Your objective: Take the entries that follow and write them out again, word for word.

Data under study:
■ ■ ■

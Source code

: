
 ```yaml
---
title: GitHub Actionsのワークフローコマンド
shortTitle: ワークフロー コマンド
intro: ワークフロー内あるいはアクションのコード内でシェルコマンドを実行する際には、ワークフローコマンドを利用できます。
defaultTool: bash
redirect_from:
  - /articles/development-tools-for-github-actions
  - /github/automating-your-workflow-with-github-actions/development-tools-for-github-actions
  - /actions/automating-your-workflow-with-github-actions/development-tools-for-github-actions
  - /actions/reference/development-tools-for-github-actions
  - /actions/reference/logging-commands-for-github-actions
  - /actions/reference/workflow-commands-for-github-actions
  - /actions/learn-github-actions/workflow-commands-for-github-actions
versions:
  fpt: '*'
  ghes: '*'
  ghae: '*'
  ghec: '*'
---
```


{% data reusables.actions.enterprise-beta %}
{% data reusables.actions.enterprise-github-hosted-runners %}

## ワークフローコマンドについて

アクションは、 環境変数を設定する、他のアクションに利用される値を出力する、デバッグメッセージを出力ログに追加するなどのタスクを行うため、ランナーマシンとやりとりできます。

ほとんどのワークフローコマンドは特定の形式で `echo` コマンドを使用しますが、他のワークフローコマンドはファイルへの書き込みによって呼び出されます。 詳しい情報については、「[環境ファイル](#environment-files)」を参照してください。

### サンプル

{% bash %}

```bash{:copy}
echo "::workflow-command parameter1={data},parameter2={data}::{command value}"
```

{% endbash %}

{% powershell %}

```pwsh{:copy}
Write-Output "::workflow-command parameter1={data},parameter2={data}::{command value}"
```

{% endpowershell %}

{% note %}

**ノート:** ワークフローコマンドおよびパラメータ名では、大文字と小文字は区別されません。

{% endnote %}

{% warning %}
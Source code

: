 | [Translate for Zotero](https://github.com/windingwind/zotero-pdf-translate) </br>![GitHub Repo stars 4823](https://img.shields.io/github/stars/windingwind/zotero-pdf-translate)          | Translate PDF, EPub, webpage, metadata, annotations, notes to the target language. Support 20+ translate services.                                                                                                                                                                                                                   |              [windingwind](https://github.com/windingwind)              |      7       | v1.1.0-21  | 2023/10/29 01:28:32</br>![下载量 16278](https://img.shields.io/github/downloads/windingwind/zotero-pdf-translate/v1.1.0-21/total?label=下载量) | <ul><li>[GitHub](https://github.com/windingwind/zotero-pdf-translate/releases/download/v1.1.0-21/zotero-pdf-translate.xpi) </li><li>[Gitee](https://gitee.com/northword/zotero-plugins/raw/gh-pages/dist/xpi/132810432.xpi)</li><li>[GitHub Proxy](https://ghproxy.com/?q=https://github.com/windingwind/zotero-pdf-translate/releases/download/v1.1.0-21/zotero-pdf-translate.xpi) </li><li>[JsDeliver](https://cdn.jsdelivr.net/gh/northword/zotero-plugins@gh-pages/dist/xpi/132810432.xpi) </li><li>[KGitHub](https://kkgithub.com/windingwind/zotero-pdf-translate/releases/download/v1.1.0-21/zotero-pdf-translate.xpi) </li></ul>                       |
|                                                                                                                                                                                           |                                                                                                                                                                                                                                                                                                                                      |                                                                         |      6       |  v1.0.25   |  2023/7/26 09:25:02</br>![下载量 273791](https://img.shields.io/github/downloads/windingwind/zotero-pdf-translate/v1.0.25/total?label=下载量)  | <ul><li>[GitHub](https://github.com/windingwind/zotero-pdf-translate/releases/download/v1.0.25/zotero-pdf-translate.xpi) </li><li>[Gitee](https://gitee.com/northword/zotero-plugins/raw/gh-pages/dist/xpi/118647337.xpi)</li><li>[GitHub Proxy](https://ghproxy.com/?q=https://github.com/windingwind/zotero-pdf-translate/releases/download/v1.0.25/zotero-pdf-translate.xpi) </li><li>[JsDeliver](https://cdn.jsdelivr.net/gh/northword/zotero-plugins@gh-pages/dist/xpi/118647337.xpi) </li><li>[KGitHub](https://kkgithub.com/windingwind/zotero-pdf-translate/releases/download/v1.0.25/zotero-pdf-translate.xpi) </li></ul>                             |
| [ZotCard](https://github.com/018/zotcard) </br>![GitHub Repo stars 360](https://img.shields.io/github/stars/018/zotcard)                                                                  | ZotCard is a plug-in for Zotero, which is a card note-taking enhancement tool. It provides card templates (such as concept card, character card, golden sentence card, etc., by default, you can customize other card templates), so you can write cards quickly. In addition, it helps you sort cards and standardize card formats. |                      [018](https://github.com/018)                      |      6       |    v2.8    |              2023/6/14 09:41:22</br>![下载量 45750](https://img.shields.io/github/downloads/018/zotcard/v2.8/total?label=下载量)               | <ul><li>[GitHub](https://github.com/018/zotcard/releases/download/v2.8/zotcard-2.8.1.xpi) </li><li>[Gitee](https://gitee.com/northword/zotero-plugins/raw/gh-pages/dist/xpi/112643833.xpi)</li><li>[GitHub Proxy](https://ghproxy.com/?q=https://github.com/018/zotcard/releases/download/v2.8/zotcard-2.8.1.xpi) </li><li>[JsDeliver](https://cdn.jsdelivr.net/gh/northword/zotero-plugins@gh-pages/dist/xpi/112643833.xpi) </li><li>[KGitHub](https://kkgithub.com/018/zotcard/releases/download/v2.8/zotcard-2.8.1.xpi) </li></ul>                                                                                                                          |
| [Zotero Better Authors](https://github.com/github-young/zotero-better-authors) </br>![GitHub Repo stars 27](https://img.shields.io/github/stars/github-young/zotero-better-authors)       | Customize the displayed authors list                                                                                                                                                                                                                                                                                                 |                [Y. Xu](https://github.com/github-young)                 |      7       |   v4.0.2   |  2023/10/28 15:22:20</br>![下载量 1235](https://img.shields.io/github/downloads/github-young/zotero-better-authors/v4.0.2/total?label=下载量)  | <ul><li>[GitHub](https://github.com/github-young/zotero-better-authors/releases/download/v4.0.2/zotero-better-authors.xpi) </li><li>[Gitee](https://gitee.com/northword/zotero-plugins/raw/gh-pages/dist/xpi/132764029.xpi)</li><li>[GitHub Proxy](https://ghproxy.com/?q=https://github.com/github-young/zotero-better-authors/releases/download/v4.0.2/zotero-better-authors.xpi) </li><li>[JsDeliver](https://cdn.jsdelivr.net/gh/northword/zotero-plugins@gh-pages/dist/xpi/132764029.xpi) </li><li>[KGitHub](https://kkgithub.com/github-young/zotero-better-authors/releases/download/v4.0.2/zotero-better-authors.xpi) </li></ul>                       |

■ ■ ■

Answer box:
Source code

:
 ```yaml
---
title: GitHub Actionsのワークフローコマンド
shortTitle: ワークフロー コマンド
intro: ワークフロー内あるいはアクションのコード内でシェルコマンドを実行する際には、ワークフローコマンドを利用できます。
defaultTool: bash
redirect_from:
  - /articles/development-tools-for-github-actions
  - /github/automating-your-workflow-with-github-actions/development-tools-for-github-actions
  - /actions/automating-your-workflow-with-github-actions/development-tools-for-github-actions
  - /actions/reference/development-tools-for-github-actions
  - /actions/reference/logging-commands-for-github-actions
  - /actions/reference/workflow-commands-for-github-actions
  - /actions/learn-github-actions/workflow-commands-for-github-actions
versions:
  fpt: '*'
  ghes: '*'
  ghae: '*'
  ghec: '*'
---
```


{% data reusables.actions.enterprise-beta %}
{% data reusables.actions.enterprise-github-hosted-runners %}

## ワークフローコマンドについて

アクションは、 環境変数を設定する、他のアクションに利用される値を出力する、デバッグメッセージを出力ログに追加するなどのタスクを行うため、ランナーマシンとやりとりできます。

ほとんどのワークフローコマンドは特定の形式で `echo` コマンドを使用しますが、他のワークフローコマンドはファイルへの書き込みによって呼び出されます。 詳しい情報については、「[環境ファイル](#environment-files)」を参照してください。

### サンプル

{% bash %}

```bash{:copy}
echo "::workflow-command parameter1={data},parameter2={data}::{command value}"
```

{% endbash %}

{% powershell %}

```pwsh{:copy}
Write-Output "::workflow-command parameter1={data},parameter2={data}::{command value}"
```

{% endpowershell %}

{% note %}

**ノート:** ワークフローコマンドおよびパラメータ名では、大文字と小文字は区別されません。

{% endnote %}

{% warning %}
Source code

: | [Translate for Zotero](https://github.com/windingwind/zotero-pdf-translate) </br>![GitHub Repo stars 4823](https://img.shields.io/github/stars/windingwind/zotero-pdf-translate)          | Translate PDF, EPub, webpage, metadata, annotations, notes to the target language. Support 20+ translate services.                                                                                                                                                                                                                   |              [windingwind](https://github.com/windingwind)              |      7       | v1.1.0-21  | 2023/10/29 01:28:32</br>![下载量 16278](https://img.shields.io/github/downloads/windingwind/zotero-pdf-translate/v1.1.0-21/total?label=下载量) | <ul><li>[GitHub](https://github.com/windingwind/zotero-pdf-translate/releases/download/v1.1.0-21/zotero-pdf-translate.xpi) </li><li>[Gitee](https://gitee.com/northword/zotero-plugins/raw/gh-pages/dist/xpi/132810432.xpi)</li><li>[GitHub Proxy](https://ghproxy.com/?q=https://github.com/windingwind/zotero-pdf-translate/releases/download/v1.1.0-21/zotero-pdf-translate.xpi) </li><li>[JsDeliver](https://cdn.jsdelivr.net/gh/northword/zotero-plugins@gh-pages/dist/xpi/132810432.xpi) </li><li>[KGitHub](https://kkgithub.com/windingwind/zotero-pdf-translate/releases/download/v1.1.0-21/zotero-pdf-translate.xpi) </li></ul>                       |
|                                                                                                                                                                                           |                                                                                                                                                                                                                                                                                                                                      |                                                                         |      6       |  v1.0.25   |  2023/7/26 09:25:02</br>![下载量 273791](https://img.shields.io/github/downloads/windingwind/zotero-pdf-translate/v1.0.25/total?label=下载量)  | <ul><li>[GitHub](https://github.com/windingwind/zotero-pdf-translate/releases/download/v1.0.25/zotero-pdf-translate.xpi) </li><li>[Gitee](https://gitee.com/northword/zotero-plugins/raw/gh-pages/dist/xpi/118647337.xpi)</li><li>[GitHub Proxy](https://ghproxy.com/?q=https://github.com/windingwind/zotero-pdf-translate/releases/download/v1.0.25/zotero-pdf-translate.xpi) </li><li>[JsDeliver](https://cdn.jsdelivr.net/gh/northword/zotero-plugins@gh-pages/dist/xpi/118647337.xpi) </li><li>[KGitHub](https://kkgithub.com/windingwind/zotero-pdf-translate/releases/download/v1.0.25/zotero-pdf-translate.xpi) </li></ul>                             |
| [ZotCard](https://github.com/018/zotcard) </br>![GitHub Repo stars 360](https://img.shields.io/github/stars/018/zotcard)                                                                  | ZotCard is a plug-in for Zotero, which is a card note-taking enhancement tool. It provides card templates (such as concept card, character card, golden sentence card, etc., by default, you can customize other card templates), so you can write cards quickly. In addition, it helps you sort cards and standardize card formats. |                      [018](https://github.com/018)                      |      6       |    v2.8    |              2023/6/14 09:41:22</br>![下载量 45750](https://img.shields.io/github/downloads/018/zotcard/v2.8/total?label=下载量)               | <ul><li>[GitHub](https://github.com/018/zotcard/releases/download/v2.8/zotcard-2.8.1.xpi) </li><li>[Gitee](https://gitee.com/northword/zotero-plugins/raw/gh-pages/dist/xpi/112643833.xpi)</li><li>[GitHub Proxy](https://ghproxy.com/?q=https://github.com/018/zotcard/releases/download/v2.8/zotcard-2.8.1.xpi) </li><li>[JsDeliver](https://cdn.jsdelivr.net/gh/northword/zotero-plugins@gh-pages/dist/xpi/112643833.xpi) </li><li>[KGitHub](https://kkgithub.com/018/zotcard/releases/download/v2.8/zotcard-2.8.1.xpi) </li></ul>                                                                                                                          |
| [Zotero Better Authors](https://github.com/github-young/zotero-better-authors) </br>![GitHub Repo stars 27](https://img.shields.io/github/stars/github-young/zotero-better-authors)       | Customize the displayed authors list                                                                                                                                                                                                                                                                                                 |                [Y. Xu](https://github.com/github-young)                 |      7       |   v4.0.2   |  2023/10/28 15:22:20</br>![下载量 1235](https://img.shields.io/github/downloads/github-young/zotero-better-authors/v4.0.2/total?label=下载量)  | <ul><li>[GitHub](https://github.com/github-young/zotero-better-authors/releases/download/v4.0.2/zotero-better-authors.xpi) </li><li>[Gitee](https://gitee.com/northword/zotero-plugins/raw/gh-pages/dist/xpi/132764029.xpi)</li><li>[GitHub Proxy](https://ghproxy.com/?q=https://github.com/github-young/zotero-better-authors/releases/download/v4.0.2/zotero-better-authors.xpi) </li><li>[JsDeliver](https://cdn.jsdelivr.net/gh/northword/zotero-plugins@gh-pages/dist/xpi/132764029.xpi) </li><li>[KGitHub](https://kkgithub.com/github-young/zotero-better-authors/releases/download/v4.0.2/zotero-better-authors.xpi) </li></ul>                       |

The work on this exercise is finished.